Book Review by Michael Isenberg. Last night I saw the new movie version of Jack London’s The Call of the Wild, starring Harrison Ford, which opens in theaters this weekend. It was good family entertainment. I was concerned, at first, to see so many children in the audience, but they behaved themselves, clearly enthralled by the various twists and turns. They gasped at the handful of instances of (very sanitized) violence and laughed at the far more numerous funny bits.
But this is Nerds who Read and we're all about the book. So today I will review the classic Call of the Wild novella, which first appeared as a serial in The Saturday Evening Post back in 1903. As it was not originally written for children, it features a lot more violence and a lot less humor than the movie.
The Call of the Wild is the biography of a dog, a St. Bernard/Scotch Shepherd mix named Buck. Although stories with animal protagonists go back to Aesop, for the most part they're fantastic and allegorical tales in which the animals are anthropomorphized, really just stand-ins for humans. They talk. They plan. They build advanced societies with written Constitutions.

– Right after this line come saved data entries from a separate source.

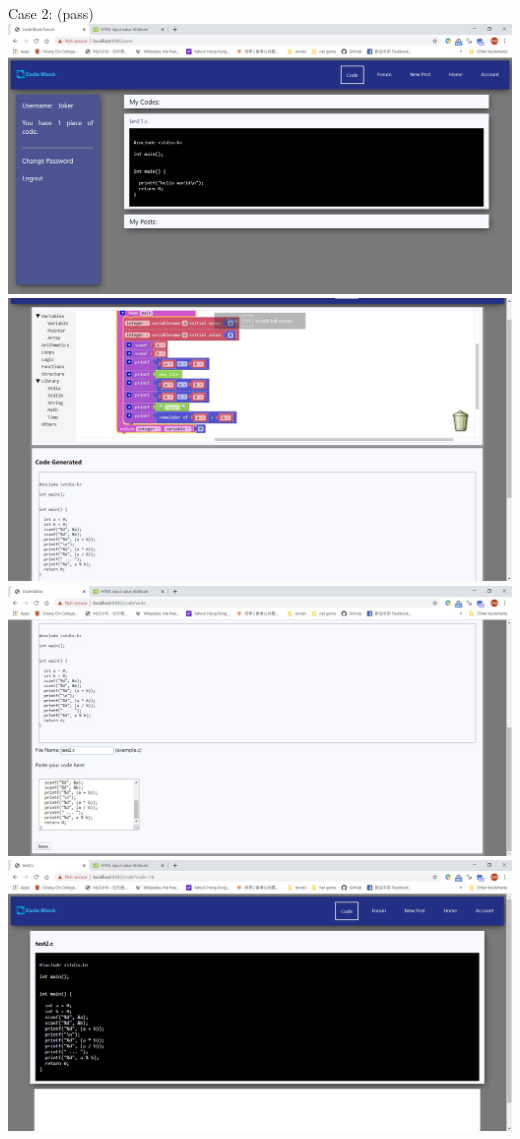 Case 2: (pass)\\
\includegraphics[scale=0.45]{Doc/Pics/case-6-1-2-1}\\
\includegraphics[scale=0.45]{Doc/Pics/case-6-1-2-2}\\
\includegraphics[scale=0.45]{Doc/Pics/case-6-1-2-3}\\
\includegraphics[scale=0.45]{Doc/Pics/case-6-1-2-4}\\
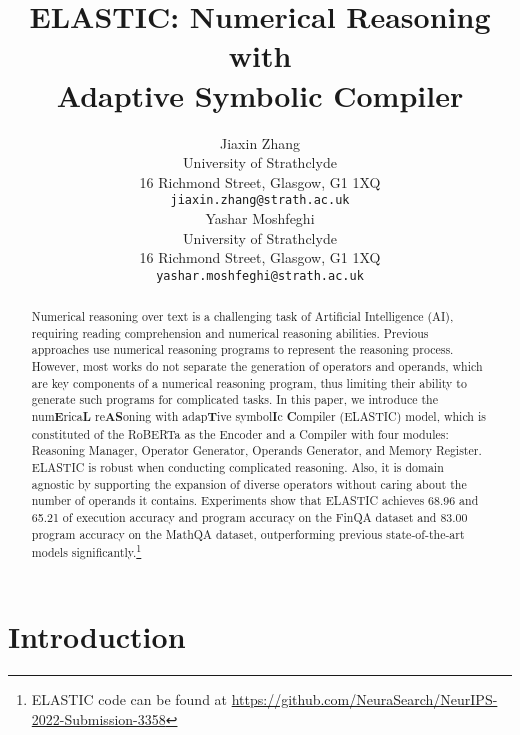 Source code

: \documentclass{article}
\title{ELASTIC: Numerical Reasoning with \\ Adaptive Symbolic Compiler}
\author{Jiaxin Zhang\\
  University of Strathclyde\\
  16 Richmond Street, Glasgow, G1 1XQ \\
  \texttt{jiaxin.zhang@strath.ac.uk} \\
\And
   Yashar Moshfeghi \\
   University of Strathclyde\\
   16 Richmond Street, Glasgow, G1 1XQ \\
   \texttt{yashar.moshfeghi@strath.ac.uk} \\
}
\begin{document}
\maketitle
\begin{abstract}
Numerical reasoning over text is a challenging task of Artificial Intelligence (AI), requiring reading comprehension and numerical reasoning abilities. Previous approaches use numerical reasoning programs to represent the reasoning process. However, most works do not separate the generation of operators and operands, which are key components of a numerical reasoning program, thus limiting their ability to generate such programs for complicated tasks. In this paper, we introduce the num\textbf{E}rica\textbf{L} re\textbf{AS}oning with adap\textbf{T}ive symbol\textbf{I}c \textbf{C}ompiler (ELASTIC) model, which is constituted of the RoBERTa as the Encoder and a Compiler with four modules: Reasoning Manager, Operator Generator, Operands Generator, and Memory Register. ELASTIC is robust when conducting complicated reasoning. Also, it is domain agnostic by supporting the expansion of diverse operators without caring about the number of operands it contains. Experiments show that ELASTIC achieves 68.96 and 65.21 of execution accuracy and program accuracy on the FinQA dataset and 83.00 program accuracy on the MathQA dataset, outperforming previous state-of-the-art models significantly.\footnote{ELASTIC code can be found at \url{https://github.com/NeuraSearch/NeurIPS-2022-Submission-3358}\label{footnote:code_url}}
\end{abstract}



\section{Introduction}
\end{document}
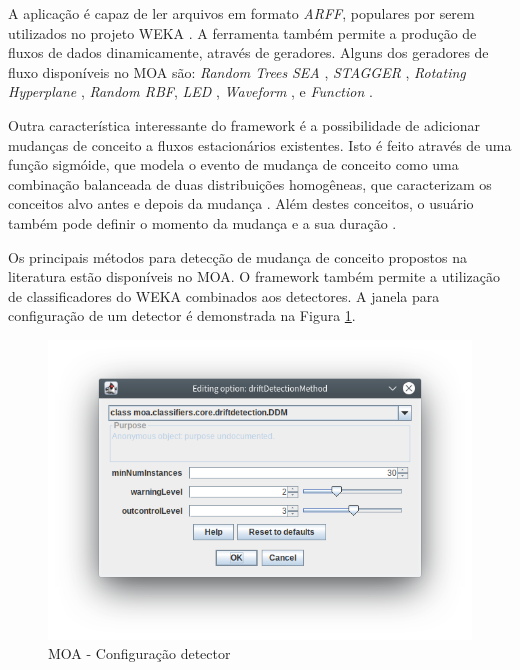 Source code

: \documentclass[qual, classic, a4paper]{ufbathesis}
\begin{document}
A aplicação é capaz de ler arquivos em formato \textit{ARFF}, populares por serem utilizados no projeto WEKA \cite{Hall:2009:WDM:1656274.1656278}.
A ferramenta também permite a produção de fluxos de dados dinamicamente, através de geradores.
Alguns dos geradores de fluxo disponíveis no MOA são:
\textit{Random Trees} \cite{Domingos:2000:MHD:347090.347107}
\textit{SEA} \cite{Street:2001:SEA:502512.502568}, 
\textit{STAGGER} \cite{Schlimmer1986}, 
\textit{Rotating Hyperplane} \cite{Wang:2003:MCD:956750.956778},
\textit{Random RBF}, 
\textit{LED} \cite{Gama:2003:ADT:956750.956813}, 
\textit{Waveform} \cite{Gama:2003:ADT:956750.956813}, 
 e \textit{Function} \cite{Jin:2003:EDT:956750.956821}.

Outra característica interessante do framework é a possibilidade de adicionar mudanças de conceito a fluxos estacionários existentes.
Isto é feito através de uma função sigmóide, que modela o evento de mudança de conceito como uma combinação balanceada de duas distribuições homogêneas, 
que caracterizam os conceitos alvo antes e depois da mudança \cite{bifet2009data}.
Além destes conceitos, o usuário também pode definir o momento da mudança e a sua duração \cite{Bifet:2010:MMO:1756006.1859903}.

Os principais métodos para detecção de mudança de conceito propostos na literatura estão disponíveis no MOA.
O framework também permite a utilização de classificadores do WEKA \cite{Hall:2009:WDM:1656274.1656278} combinados aos detectores.
A janela para configuração de um detector é demonstrada na Figura \ref{fig:moa_detector}.

\begin{figure}[!ht]
\begin{center}
    \includegraphics[scale=1]{imagens/detector.png}
    \caption{MOA - Configuração detector}
    \label{fig:moa_detector}
\end{center}
\end{figure}
\end{document}
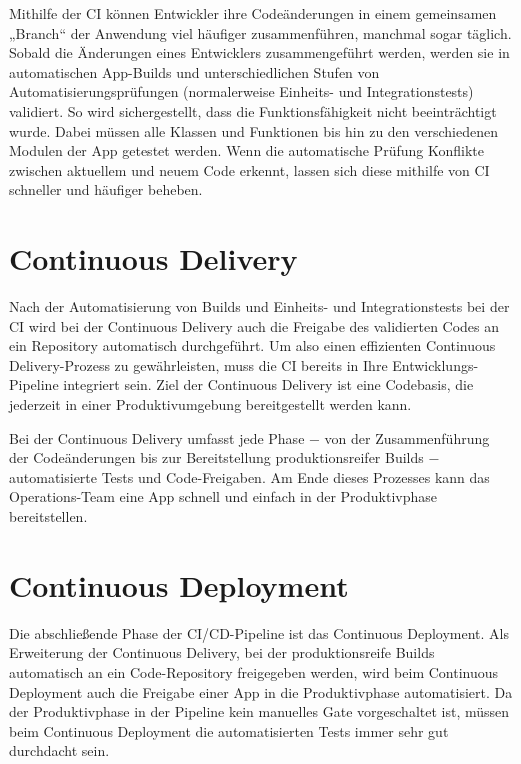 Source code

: Mithilfe der CI können Entwickler ihre Codeänderungen in einem gemeinsamen „Branch“ der Anwendung viel häufiger zusammenführen, manchmal sogar täglich. Sobald die Änderungen eines Entwicklers zusammengeführt werden, werden sie in automatischen App-Builds und unterschiedlichen Stufen von Automatisierungsprüfungen (normalerweise Einheits- und Integrationstests) validiert. So wird sichergestellt, dass die Funktionsfähigkeit nicht beeinträchtigt wurde. Dabei müssen alle Klassen und Funktionen bis hin zu den verschiedenen Modulen der App getestet werden. Wenn die automatische Prüfung Konflikte zwischen aktuellem und neuem Code erkennt, lassen sich diese mithilfe von CI schneller und häufiger beheben.\autocite{whatIsCICD}

\section{Continuous Delivery}

Nach der Automatisierung von Builds und Einheits- und Integrationstests bei der CI wird bei der Continuous Delivery auch die Freigabe des validierten Codes an ein Repository automatisch durchgeführt. Um also einen effizienten Continuous Delivery-Prozess zu gewährleisten, muss die CI bereits in Ihre Entwicklungs-Pipeline integriert sein. Ziel der Continuous Delivery ist eine Codebasis, die jederzeit in einer Produktivumgebung bereitgestellt werden kann.\autocite{whatIsCICD}

Bei der Continuous Delivery umfasst jede Phase − von der Zusammenführung der Codeänderungen bis zur Bereitstellung produktionsreifer Builds − automatisierte Tests und Code-Freigaben. Am Ende dieses Prozesses kann das Operations-Team eine App schnell und einfach in der Produktivphase bereitstellen.\autocite{whatIsCICD}

\section{Continuous Deployment}

Die abschließende Phase der CI/CD-Pipeline ist das Continuous Deployment. Als Erweiterung der Continuous Delivery, bei der produktionsreife Builds automatisch an ein Code-Repository freigegeben werden, wird beim Continuous Deployment auch die Freigabe einer App in die Produktivphase automatisiert. Da der Produktivphase in der Pipeline kein manuelles Gate vorgeschaltet ist, müssen beim Continuous Deployment die automatisierten Tests immer sehr gut durchdacht sein.\autocite{whatIsCICD}

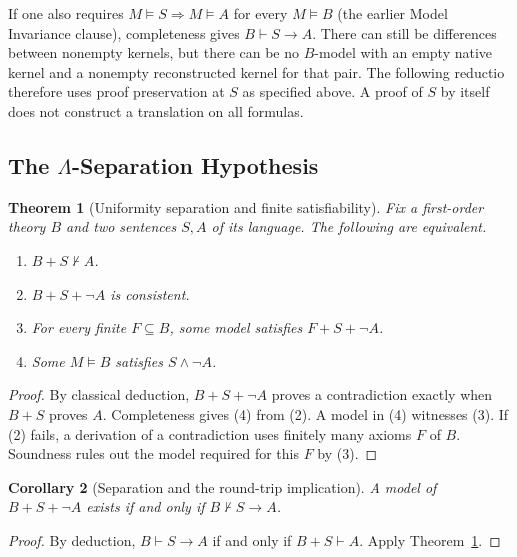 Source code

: \documentclass{article}
\newtheorem{theorem}{Theorem}[subsection]
\newtheorem{corollary}[theorem]{Corollary}
\theoremstyle{definition}
\begin{document}
If one also requires $M\models S\Rightarrow M\models A$ for every
$M\models B$ (the earlier Model Invariance clause), completeness gives
$B\vdash S\to A$. There can still be differences between nonempty
kernels, but there can be no $B$-model with an empty native kernel
and a nonempty reconstructed kernel for that pair. The following
reductio therefore uses proof preservation at $S$ as specified above.
A proof of $S$ by itself does not construct a translation on all formulas.

\subsection{The \texorpdfstring{$\Lambda$}{Lambda}-Separation Hypothesis}
\label{sec:separation}
\begin{theorem}[Uniformity separation and finite satisfiability]
\label{lem:uniformity-inexpressibility}\label{thm:uniformity-separation}
Fix a first-order theory $B$ and two sentences $S,A$ of its language.
The following are equivalent.
\begin{enumerate}
\item $B+S\nvdash A$.
\item $B+S+\neg A$ is consistent.
\item For every finite $F\subseteq B$, some model satisfies $F+S+\neg A$.
\item Some $M\models B$ satisfies $S\land\neg A$.
\end{enumerate}
\end{theorem}
\begin{proof}
By classical deduction, $B+S+\neg A$ proves a contradiction exactly
when $B+S$ proves $A$. Completeness gives (4) from (2).
A model in (4) witnesses (3). If (2) fails, a derivation of a
contradiction uses finitely many axioms $F$ of $B$. Soundness rules
out the model required for this $F$ by (3).
\end{proof}

\begin{corollary}[Separation and the round-trip implication]
\label{cor:lsh-bridge}
A model of $B+S+\neg A$ exists if and only if $B\nvdash S\to A$.
\end{corollary}
\begin{proof}
By deduction, $B\vdash S\to A$ if and only if $B+S\vdash A$.
Apply Theorem~\ref{lem:uniformity-inexpressibility}.
\end{proof}
\end{document}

But by the turn of the twentieth century, a new school of animal literature arose, a realist school, in which an animal was an animal, with all the limitations and glory that entailed. As Gerald Carson explains in his article “T.R. and the ‘nature fakers’,” these stories captured the imagination of “a generation just becoming aware of soil depletion, of the consequences of the unlimited harvesting of timber on the headwaters, the decimation of various species of wildlife, and the disappearance of the frontier.” Led by such writers as Ernest Thomas Seton, Charles G. D. Roberts, and William J. Long, and of course London himself, their works stirred bitter controversy as to just how realistic their animal realism was; the authors were attacked by no lesser luminaries of the conservation movement than John Burroughs and Teddy Roosevelt.
As The Call of the Wild opens, we find Buck living happily on the estate of one Judge Miller in the Santa Clara Valley, at the south end of San Francisco Bay:
Buck was neither house-dog nor kennel-dog. The whole realm was his. He plunged into the swimming tank or went hunting with the Judge’s sons; he escorted Mollie and Alice, the Judge’s daughters, on long twilight or early morning rambles; on wintry nights he lay at the Judge’s feet before the roaring library fire.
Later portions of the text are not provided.